# Canada's war brides



## syscom3 (Nov 7, 2006)

*Love and war overseas*
Most of Canada's war brides arrived at Halifax's Pier 21, first by the hundreds in 1942, then by the thousands in the next six years. 

They were young, mostly British. They represent love found in a foreign place in the midst of war, the ultimate romance story. They fell for a Canadian in uniform, married, left their homes, boarded ships with their children at British ports. 

They ended up in Canada, where they spread across this country in trains, heading to every province. While they were arriving, they represented a sizable portion of the immigration to Canada. 
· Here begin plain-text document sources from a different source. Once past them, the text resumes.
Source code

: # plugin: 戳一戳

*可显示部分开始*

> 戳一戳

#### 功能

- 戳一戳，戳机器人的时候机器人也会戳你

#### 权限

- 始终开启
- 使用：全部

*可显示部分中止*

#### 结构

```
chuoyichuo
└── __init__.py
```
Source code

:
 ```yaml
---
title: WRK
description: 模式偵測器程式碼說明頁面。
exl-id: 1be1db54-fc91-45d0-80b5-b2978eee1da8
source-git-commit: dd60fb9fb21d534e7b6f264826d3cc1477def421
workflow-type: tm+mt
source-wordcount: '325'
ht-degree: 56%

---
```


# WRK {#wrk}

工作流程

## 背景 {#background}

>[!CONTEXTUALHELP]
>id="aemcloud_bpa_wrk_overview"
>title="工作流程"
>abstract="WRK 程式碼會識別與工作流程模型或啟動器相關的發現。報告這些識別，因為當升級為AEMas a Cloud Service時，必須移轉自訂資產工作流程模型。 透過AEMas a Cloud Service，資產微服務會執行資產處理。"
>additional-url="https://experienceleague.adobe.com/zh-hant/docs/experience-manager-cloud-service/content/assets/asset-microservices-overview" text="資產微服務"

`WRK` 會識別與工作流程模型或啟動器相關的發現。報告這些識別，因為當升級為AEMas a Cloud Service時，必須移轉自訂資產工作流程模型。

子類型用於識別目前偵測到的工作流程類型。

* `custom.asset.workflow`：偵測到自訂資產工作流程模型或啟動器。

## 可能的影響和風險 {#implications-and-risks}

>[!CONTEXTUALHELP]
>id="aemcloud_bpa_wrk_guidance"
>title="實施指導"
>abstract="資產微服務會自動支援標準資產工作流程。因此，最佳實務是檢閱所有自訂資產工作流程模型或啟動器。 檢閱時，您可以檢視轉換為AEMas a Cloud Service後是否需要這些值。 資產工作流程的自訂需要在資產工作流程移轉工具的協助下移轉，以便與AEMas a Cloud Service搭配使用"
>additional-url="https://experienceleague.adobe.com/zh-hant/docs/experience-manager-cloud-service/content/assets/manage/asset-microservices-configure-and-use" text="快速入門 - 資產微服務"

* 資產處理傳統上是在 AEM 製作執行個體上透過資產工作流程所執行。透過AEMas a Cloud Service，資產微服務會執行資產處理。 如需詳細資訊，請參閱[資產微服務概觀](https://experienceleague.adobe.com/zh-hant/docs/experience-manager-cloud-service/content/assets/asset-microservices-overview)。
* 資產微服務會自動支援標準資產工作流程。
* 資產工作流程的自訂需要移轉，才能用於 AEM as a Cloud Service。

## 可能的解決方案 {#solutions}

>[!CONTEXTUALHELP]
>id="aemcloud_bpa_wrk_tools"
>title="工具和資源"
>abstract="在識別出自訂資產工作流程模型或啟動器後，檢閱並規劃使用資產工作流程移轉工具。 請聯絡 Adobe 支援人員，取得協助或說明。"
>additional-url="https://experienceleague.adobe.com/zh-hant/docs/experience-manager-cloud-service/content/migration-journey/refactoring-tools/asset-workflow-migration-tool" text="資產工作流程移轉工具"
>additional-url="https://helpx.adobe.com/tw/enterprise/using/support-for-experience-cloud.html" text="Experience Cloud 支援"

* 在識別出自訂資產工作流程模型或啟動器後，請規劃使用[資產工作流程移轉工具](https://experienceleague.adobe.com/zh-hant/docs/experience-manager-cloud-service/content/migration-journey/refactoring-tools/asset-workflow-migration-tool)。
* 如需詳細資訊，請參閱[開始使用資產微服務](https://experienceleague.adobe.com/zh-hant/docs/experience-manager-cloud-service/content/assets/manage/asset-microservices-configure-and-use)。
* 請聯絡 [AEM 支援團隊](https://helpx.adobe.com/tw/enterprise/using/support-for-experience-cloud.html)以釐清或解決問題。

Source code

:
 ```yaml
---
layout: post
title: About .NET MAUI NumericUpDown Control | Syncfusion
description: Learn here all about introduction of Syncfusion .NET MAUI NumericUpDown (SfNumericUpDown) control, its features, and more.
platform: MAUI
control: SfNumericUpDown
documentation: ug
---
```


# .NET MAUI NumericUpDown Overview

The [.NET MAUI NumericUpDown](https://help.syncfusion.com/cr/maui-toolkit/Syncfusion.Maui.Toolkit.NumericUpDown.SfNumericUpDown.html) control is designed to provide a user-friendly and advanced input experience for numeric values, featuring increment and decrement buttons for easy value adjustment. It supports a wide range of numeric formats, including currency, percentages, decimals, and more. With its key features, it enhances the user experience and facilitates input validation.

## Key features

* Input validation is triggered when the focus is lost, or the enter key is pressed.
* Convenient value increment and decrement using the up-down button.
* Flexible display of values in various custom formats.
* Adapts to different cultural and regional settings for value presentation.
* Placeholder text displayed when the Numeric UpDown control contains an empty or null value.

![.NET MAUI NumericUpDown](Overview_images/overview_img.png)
As the years went by, and their families flourished, the 44,000 war brides and their 21,000 children who made the ocean trip touched every part of Canada. 

"The war brides have had an incredible impact on Canadian society and culture as we know it today," Melynda Jarratt, a war bride historian based in Fredericton, N.B., told CBC.ca.

She estimates that one in every 30 Canadians is from a war bride family. They can track their family heritage to places like Holland, Italy and France. But most of them have roots in England. 
A quick courtship
After the Second World War began, almost half a million Canadian servicemen eventually landed in Britain, either to be based in the country or to move on to other places. 

The first marriage between a Canadian serviceman and a British woman happened just 43 days after the soldiers arrived. It was January 1940. 

"The soldiers were like immigrants in a way arriving in England, all making their way though Aldershot, which was called 'Little Canada.' " Jarratt said. 
"Naturally they are going to meet women at the dances, at the theatre and on the street getting an ice cream. Or dodging bombs." 

Recognizing that weddings were starting to take place, the Canadian army set wedding rules on the fly. Before allowing a solider to marry, the army required that he ask an officer for permission and prove he was debt-free. 

War brides by country Britain 44,886 
Holland 1,886 
Belgium 649 
France 100 
Italy 26 
Denmark 7 
Source: Canadianwarbrides.com. While the total represents all women who married Canadian soldiers, some of the brides did not come to Canada. 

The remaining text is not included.